Hundreds of people rallied in a Tokyo park on Saturday, demanding an end to atomic power, and vowing never to give up the fight, despite two years of little change after the nuclear disaster in Fukushima, northeastern Japan.

Gathering on a weekend ahead of the second anniversary of the March 11 quake and tsunami that sent Fukushima Dai-ichi plant into multiple meltdowns, demonstrators said they would never forget the world's worst nuclear catastrophe, and expressed alarm over the government's eagerness to restart reactors.

Only two of this nation's 50 working reactors are back online, partly because of continuous protests like Saturday's, the first time such demonstrations have popped up in this nation since the 1960s movement against the Vietnam War.

People have thronged Tokyo parks on national holidays, and outside the Parliament building every Friday evening, drawing people previously unseen at political rallies, such as commuter "salarymen" and housewives.
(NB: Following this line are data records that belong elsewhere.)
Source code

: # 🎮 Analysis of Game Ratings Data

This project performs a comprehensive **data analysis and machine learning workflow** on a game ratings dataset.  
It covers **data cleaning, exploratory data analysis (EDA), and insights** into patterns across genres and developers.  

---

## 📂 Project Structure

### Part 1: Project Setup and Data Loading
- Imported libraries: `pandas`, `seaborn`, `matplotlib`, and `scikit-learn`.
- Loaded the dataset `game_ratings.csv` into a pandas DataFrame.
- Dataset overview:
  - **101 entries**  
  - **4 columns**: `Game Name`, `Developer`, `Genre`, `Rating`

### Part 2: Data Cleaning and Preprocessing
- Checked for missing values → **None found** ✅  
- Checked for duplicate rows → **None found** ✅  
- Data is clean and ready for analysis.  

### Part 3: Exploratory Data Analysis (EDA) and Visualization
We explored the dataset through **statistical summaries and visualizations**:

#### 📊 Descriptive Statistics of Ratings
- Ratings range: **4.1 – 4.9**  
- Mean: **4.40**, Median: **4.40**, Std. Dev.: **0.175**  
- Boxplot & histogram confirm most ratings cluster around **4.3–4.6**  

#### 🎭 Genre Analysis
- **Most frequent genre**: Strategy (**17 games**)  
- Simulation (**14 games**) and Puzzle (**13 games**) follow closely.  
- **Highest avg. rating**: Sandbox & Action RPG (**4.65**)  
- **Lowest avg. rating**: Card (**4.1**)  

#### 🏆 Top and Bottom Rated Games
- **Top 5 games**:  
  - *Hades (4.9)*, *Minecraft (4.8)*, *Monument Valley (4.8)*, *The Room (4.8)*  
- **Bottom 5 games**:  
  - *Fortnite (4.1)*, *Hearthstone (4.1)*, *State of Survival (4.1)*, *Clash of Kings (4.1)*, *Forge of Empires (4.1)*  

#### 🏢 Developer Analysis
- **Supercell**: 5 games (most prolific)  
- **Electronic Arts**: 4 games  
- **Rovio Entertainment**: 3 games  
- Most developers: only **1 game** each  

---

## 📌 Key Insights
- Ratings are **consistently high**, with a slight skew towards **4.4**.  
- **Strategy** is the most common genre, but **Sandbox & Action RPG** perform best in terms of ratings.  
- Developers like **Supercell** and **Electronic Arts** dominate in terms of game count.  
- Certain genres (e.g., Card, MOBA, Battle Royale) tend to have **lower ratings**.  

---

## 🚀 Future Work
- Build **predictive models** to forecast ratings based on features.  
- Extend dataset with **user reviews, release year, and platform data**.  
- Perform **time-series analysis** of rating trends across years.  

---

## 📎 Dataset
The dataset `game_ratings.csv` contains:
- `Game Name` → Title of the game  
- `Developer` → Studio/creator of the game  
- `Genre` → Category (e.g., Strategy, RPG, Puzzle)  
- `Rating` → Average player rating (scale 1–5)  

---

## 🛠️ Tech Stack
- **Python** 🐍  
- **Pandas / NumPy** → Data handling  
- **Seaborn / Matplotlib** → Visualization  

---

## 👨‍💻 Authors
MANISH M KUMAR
Two years later, 160,000 people have left their homes around the plant, entire sections of nearby communities are still ghost-towns, and fears grow about cancer and other sicknesses the spewing radiation might bring.

But the new prime minister elected late last year, Shinzo Abe, hailing from a conservative party that fostered the pro-nuclear policies of modernising Japan, wants to restart the reactors, maybe even build new ones.

"The nuclear accident became the chance to unveil so many hidden issues many Japanese weren't aware of," said protester Kazuyuki Tokune on Saturday.

Another big Tokyo rally was planned for Sunday.

A concert on Saturday evening features Oscar and Grammy-winning musician Ryuichi Sakamoto, one of the most vocal opponents of nuclear power.

Commemorative services will be held throughout the nation on Monday.

The quake and tsunami killed nearly 19,000 people.